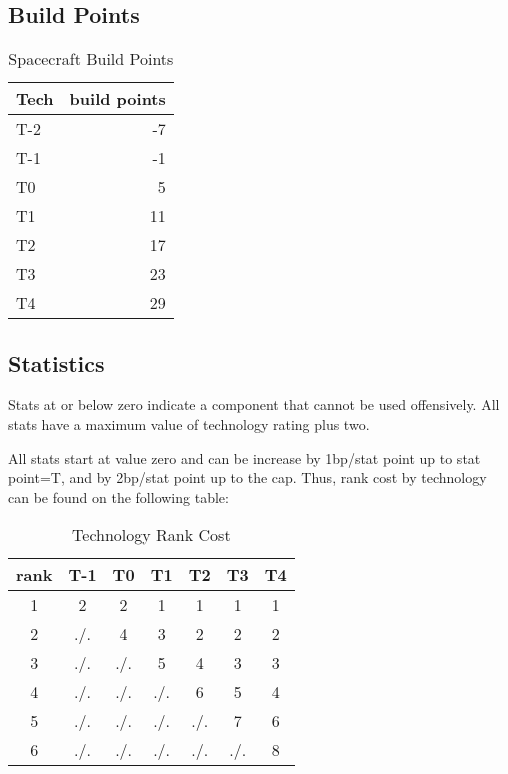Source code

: \subsection{Build Points}\label{sec:spacecraft-build-points} %


\begin{table}[ht]
\centering
\begin{tabular}{lr}
\toprule
Tech & build points \\
\midrule
T-2 & -7 \\
T-1 & -1 \\
T0 & 5 \\
T1 & 11 \\
T2 & 17 \\
T3 & 23 \\
T4 & 29 \\
\bottomrule
\end{tabular}
\caption{Spacecraft Build Points}
\label{tab:spacecraft-build-points}
\end{table}


\subsection{Statistics}\label{sec:Statistics} %

Stats at or below zero indicate a component that cannot be used offensively.
All stats have a maximum value of technology rating plus two.

All stats start at value zero and can be increase by 1bp/stat point up
to stat point=T, and by 2bp/stat point up to the cap. Thus, rank cost
by technology can be found on the following table:

\begin{table}[ht]
\centering
\begin{tabular}{*{7}c}
\toprule
rank & T-1 & T0 & T1 & T2 & T3 & T4 \\
\midrule
1 & 2 & 2 & 1 & 1 & 1 & 1 \\
2 & ./. & 4 & 3 & 2 & 2 & 2 \\
3 & ./. & ./. & 5 & 4 & 3 & 3 \\
4 & ./. & ./. & ./. & 6 & 5 & 4 \\
5 & ./. & ./. & ./. & ./. & 7 & 6 \\
6 & ./. & ./. & ./. & ./. & ./. & 8 \\
\bottomrule
\end{tabular}
\caption{Technology Rank Cost}
\label{tab:technology-rank-cost}
\end{table}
┄┄┄┄┄┄┄┄┄┄┄┄┄┄┄┄┄┄┄┄
WHAT IS NEEDED
From the listing above, copy every line where the string "zero" is found.

RESULT FOR THIS EXERCISE
Stats at or below zero indicate a component that cannot be used offensively.
All stats start at value zero and can be increase by 1bp/stat point up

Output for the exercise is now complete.